_TASK DETAILS_
When a line in the data below includes "Inspection", pick it out and copy it.

══ RECORDS SHOWN

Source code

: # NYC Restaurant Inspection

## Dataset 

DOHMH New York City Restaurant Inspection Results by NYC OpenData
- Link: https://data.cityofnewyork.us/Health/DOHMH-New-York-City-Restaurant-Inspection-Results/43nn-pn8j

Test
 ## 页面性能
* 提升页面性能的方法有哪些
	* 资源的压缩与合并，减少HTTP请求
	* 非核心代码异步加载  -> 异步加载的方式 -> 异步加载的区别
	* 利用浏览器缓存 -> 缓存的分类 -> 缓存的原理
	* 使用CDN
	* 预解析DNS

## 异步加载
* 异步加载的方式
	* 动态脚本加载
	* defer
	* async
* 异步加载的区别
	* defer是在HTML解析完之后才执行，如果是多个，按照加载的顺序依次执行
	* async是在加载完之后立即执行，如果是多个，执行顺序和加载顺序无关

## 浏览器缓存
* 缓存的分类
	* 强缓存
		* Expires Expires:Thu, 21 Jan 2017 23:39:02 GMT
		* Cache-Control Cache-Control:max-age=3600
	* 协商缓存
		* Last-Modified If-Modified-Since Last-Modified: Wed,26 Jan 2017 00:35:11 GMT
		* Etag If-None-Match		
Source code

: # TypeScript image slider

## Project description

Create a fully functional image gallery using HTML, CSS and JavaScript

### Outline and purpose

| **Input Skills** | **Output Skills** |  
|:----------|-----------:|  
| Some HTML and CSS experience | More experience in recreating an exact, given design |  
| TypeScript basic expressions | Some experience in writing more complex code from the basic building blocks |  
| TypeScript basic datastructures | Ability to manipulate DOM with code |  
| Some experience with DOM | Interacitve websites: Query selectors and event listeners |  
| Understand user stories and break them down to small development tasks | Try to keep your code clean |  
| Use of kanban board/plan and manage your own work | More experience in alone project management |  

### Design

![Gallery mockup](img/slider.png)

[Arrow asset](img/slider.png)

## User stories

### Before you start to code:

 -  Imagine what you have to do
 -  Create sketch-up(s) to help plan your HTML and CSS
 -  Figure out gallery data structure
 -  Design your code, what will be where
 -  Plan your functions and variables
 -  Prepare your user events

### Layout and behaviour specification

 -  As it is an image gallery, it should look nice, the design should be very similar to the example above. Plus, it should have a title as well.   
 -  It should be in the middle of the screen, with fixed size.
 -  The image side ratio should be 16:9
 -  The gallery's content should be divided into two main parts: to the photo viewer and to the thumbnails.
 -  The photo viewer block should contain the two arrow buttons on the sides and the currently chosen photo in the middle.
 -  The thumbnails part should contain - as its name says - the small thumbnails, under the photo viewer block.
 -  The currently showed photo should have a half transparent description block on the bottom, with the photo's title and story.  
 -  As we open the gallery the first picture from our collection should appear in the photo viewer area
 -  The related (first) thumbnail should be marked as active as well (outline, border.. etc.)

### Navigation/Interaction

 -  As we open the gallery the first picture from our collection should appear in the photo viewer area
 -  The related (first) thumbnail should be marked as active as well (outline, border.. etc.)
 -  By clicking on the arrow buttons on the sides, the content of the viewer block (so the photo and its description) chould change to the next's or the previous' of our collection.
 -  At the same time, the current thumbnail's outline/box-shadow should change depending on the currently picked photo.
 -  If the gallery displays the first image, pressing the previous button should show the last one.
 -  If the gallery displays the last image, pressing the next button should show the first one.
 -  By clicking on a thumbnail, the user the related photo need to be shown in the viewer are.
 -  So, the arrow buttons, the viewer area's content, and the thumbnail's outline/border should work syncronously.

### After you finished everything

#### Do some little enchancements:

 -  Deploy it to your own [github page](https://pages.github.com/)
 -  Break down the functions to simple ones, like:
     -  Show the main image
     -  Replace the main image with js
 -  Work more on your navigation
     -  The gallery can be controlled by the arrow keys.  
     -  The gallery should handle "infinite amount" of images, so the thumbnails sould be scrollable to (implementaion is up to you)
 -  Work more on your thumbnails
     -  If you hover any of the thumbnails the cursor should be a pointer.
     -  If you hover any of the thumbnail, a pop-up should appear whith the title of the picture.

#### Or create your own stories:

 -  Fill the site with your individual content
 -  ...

════

_EXERCISE SOLUTION_
: # NYC Restaurant Inspection
DOHMH New York City Restaurant Inspection Results by NYC OpenData
- Link: https://data.cityofnewyork.us/Health/DOHMH-New-York-City-Restaurant-Inspection-Results/43nn-pn8j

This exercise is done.